Wildlife

Houston man injured in moose trampling outside his home

PALMER — A man was injured in an encounter with a moose at his home in Houston late Wednesday, Alaska State Troopers say.

The man was trampled by the animal after his dogs started barking and he went outside to check on them just before midnight, troopers said Thursday. He didn’t realize the moose was nearby because it was dark, they said.

The man needed immediate medical attention, troopers said. Medics responding to a 911 call from his wife took the man to a hospital where he was treated and released, they said.

Troopers on Thursday morning came to the man’s home, near King Arthur Drive, to investigate and notified the Alaska Department of Fish and Game.
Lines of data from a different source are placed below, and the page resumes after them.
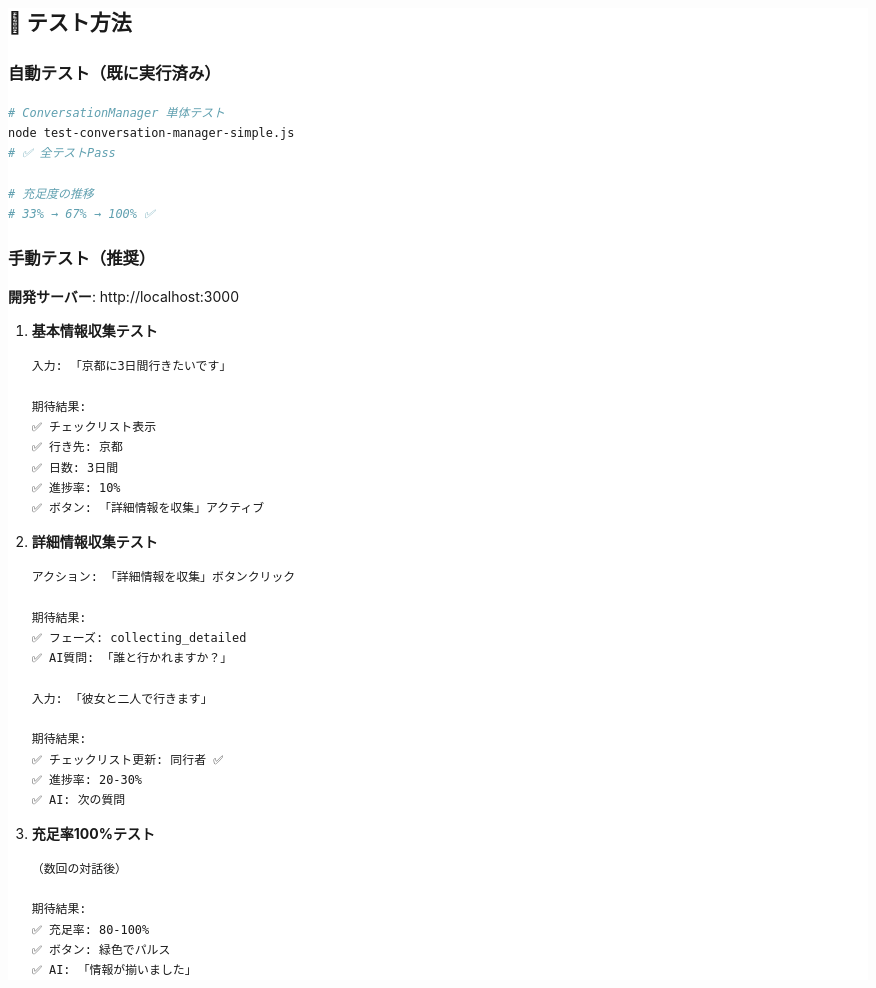 
## 🧪 テスト方法

### 自動テスト（既に実行済み）

```bash
# ConversationManager 単体テスト
node test-conversation-manager-simple.js
# ✅ 全テストPass

# 充足度の推移
# 33% → 67% → 100% ✅
```

### 手動テスト（推奨）

**開発サーバー**: http://localhost:3000

1. **基本情報収集テスト**
   ```
   入力: 「京都に3日間行きたいです」
   
   期待結果:
   ✅ チェックリスト表示
   ✅ 行き先: 京都
   ✅ 日数: 3日間
   ✅ 進捗率: 10%
   ✅ ボタン: 「詳細情報を収集」アクティブ
   ```

2. **詳細情報収集テスト**
   ```
   アクション: 「詳細情報を収集」ボタンクリック
   
   期待結果:
   ✅ フェーズ: collecting_detailed
   ✅ AI質問: 「誰と行かれますか？」
   
   入力: 「彼女と二人で行きます」
   
   期待結果:
   ✅ チェックリスト更新: 同行者 ✅
   ✅ 進捗率: 20-30%
   ✅ AI: 次の質問
   ```

3. **充足率100%テスト**
   ```
   （数回の対話後）
   
   期待結果:
   ✅ 充足率: 80-100%
   ✅ ボタン: 緑色でパルス
   ✅ AI: 「情報が揃いました」
   ```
No moose were sighted after a patrol of the area, troopers spokesman Tim DeSpain said Thursday. Troopers and state biologists think the encounter was probably an isolated event, DeSpain said.

The man, who was in his 30s, ran across the moose in the yard of the home, DeSpain said.
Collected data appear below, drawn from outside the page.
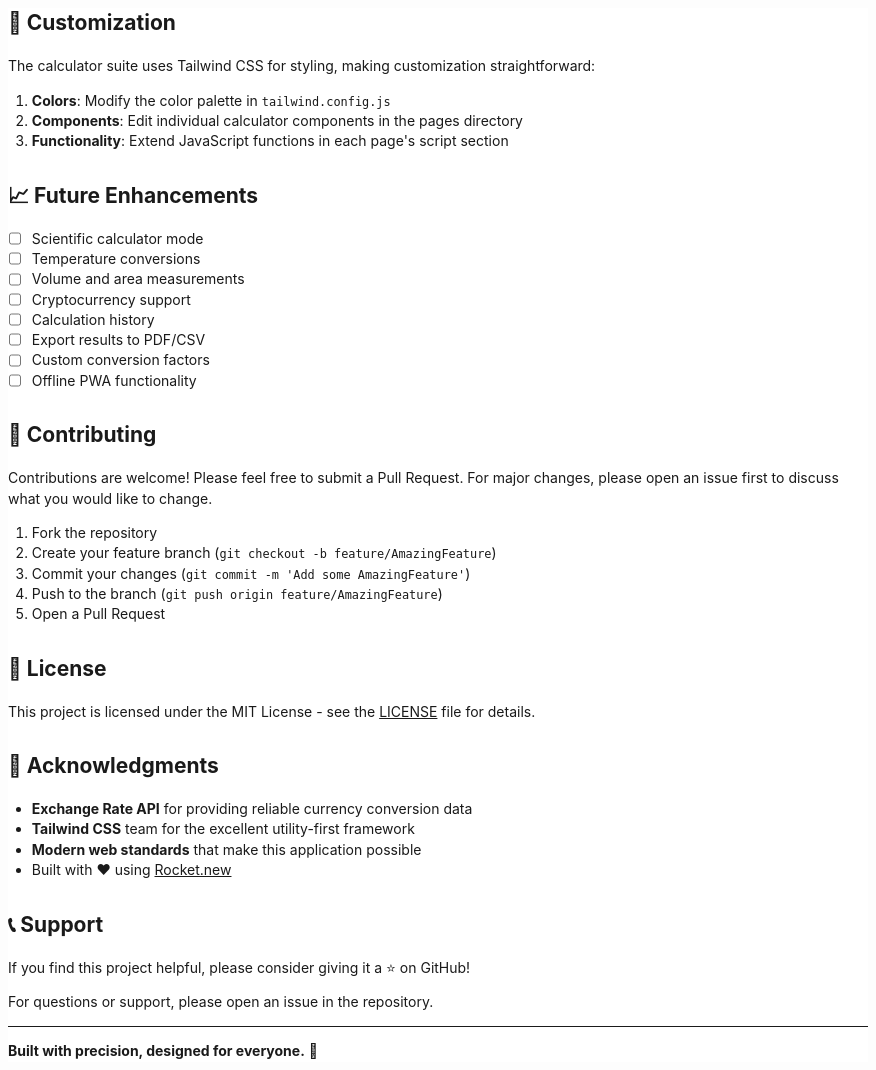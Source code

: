 ## 🎨 Customization

The calculator suite uses Tailwind CSS for styling, making customization straightforward:

1. **Colors**: Modify the color palette in `tailwind.config.js`
2. **Components**: Edit individual calculator components in the pages directory
3. **Functionality**: Extend JavaScript functions in each page's script section

## 📈 Future Enhancements

- [ ] Scientific calculator mode
- [ ] Temperature conversions
- [ ] Volume and area measurements
- [ ] Cryptocurrency support
- [ ] Calculation history
- [ ] Export results to PDF/CSV
- [ ] Custom conversion factors
- [ ] Offline PWA functionality

## 🤝 Contributing

Contributions are welcome! Please feel free to submit a Pull Request. For major changes, please open an issue first to discuss what you would like to change.

1. Fork the repository
2. Create your feature branch (`git checkout -b feature/AmazingFeature`)
3. Commit your changes (`git commit -m 'Add some AmazingFeature'`)
4. Push to the branch (`git push origin feature/AmazingFeature`)
5. Open a Pull Request

## 📝 License

This project is licensed under the MIT License - see the [LICENSE](LICENSE) file for details.

## 🙏 Acknowledgments

- **Exchange Rate API** for providing reliable currency conversion data
- **Tailwind CSS** team for the excellent utility-first framework
- **Modern web standards** that make this application possible
- Built with ❤️ using [Rocket.new](https://rocket.new)

## 📞 Support

If you find this project helpful, please consider giving it a ⭐ on GitHub!

For questions or support, please open an issue in the repository.

---

**Built with precision, designed for everyone.** 🎯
Authorities say they’ve received numerous reports of aggressive moose in Anchorage and Southcentral Alaska due to deep snow and a lack of easily accessible food that’s stressing the animals, making them less tolerant of people, and pushing them into cleared areas.

Two Mat-Su residents, one a girl in Butte and the other a man in Willow, were injured in separate encounters with aggressive moose last month. Both animals were shot and killed after those incidents. A man walking his dog on the Kenai Peninsula was injured in late December when a moose charged him on a popular Soldotna trail system.

Earlier this week as the Iditarod Trail Sled Dog Race got underway, five-time champion Dallas Seavey reported that he shot and killed a moose several miles outside the checkpoint in Skwentna early Monday after it started attacking his dogs. Seavey was later penalized for “not sufficiently gutting” the animal.